I been reading the work of a Polish poet whose mind ping pongs, Czeslaw Milosz. A witness of multiple 20th century cataclysms, Milosz followed the tortuous turns of his fractured consciousness. After he arrived in Berkeley, California, he wrote, “Who will honor the city without a name/If so many are dead and other pan gold/Or sell arms in faraway countries?” He was remembering his hometown, Vilnius, then in Lithuania, later a part of Poland in the poem, “City Without a Name.”
Blink in the poem, then ask where are we now? We’re in Death Valley. We are lost in wonder. Also at the zero point for the imagination. A place of not extinction but a low buzz, imperceptible murmur, desolate, alien. A place of immersion. As is true with all darknesses, it is alive with potential.

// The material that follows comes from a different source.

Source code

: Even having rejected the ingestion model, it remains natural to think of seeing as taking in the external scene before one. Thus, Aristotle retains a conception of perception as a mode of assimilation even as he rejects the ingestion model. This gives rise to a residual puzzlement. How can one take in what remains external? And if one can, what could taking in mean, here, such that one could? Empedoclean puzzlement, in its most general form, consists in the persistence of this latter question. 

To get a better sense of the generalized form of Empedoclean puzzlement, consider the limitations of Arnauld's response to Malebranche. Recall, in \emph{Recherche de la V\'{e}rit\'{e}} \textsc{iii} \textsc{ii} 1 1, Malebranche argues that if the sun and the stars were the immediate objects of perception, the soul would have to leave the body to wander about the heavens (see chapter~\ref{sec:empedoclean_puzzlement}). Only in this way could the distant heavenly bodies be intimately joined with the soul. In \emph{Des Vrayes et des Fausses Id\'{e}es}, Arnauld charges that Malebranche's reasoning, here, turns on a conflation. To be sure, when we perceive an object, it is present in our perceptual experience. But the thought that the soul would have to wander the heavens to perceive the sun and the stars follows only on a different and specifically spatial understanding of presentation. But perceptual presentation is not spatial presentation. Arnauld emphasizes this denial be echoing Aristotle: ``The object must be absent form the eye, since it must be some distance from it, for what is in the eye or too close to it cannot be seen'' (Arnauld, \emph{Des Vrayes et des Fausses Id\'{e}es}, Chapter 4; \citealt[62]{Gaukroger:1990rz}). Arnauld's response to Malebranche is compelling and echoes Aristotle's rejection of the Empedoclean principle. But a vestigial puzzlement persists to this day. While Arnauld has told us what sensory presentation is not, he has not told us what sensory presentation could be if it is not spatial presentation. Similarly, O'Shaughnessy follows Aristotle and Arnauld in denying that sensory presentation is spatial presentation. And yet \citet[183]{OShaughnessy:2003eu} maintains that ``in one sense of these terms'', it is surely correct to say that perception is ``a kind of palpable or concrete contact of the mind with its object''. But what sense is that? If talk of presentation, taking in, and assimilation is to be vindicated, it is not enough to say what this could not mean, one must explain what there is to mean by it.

I thought of the zero point as Orthodox Christians were celebrating “Forgiveness Sunday.” To be a fly on the wall in the Orthodox churches! Imagine the buzz inside the heads and consciences of Russians and Ukrainians alike. What are Russians murmuring to themselves? I imagine a descent down to a void, wildness, to experience the howl, a cry of anguish. Radical insight, a shock of recognition. To be a fly that could make a swerve, a turn in action. The small voice longs to be heard.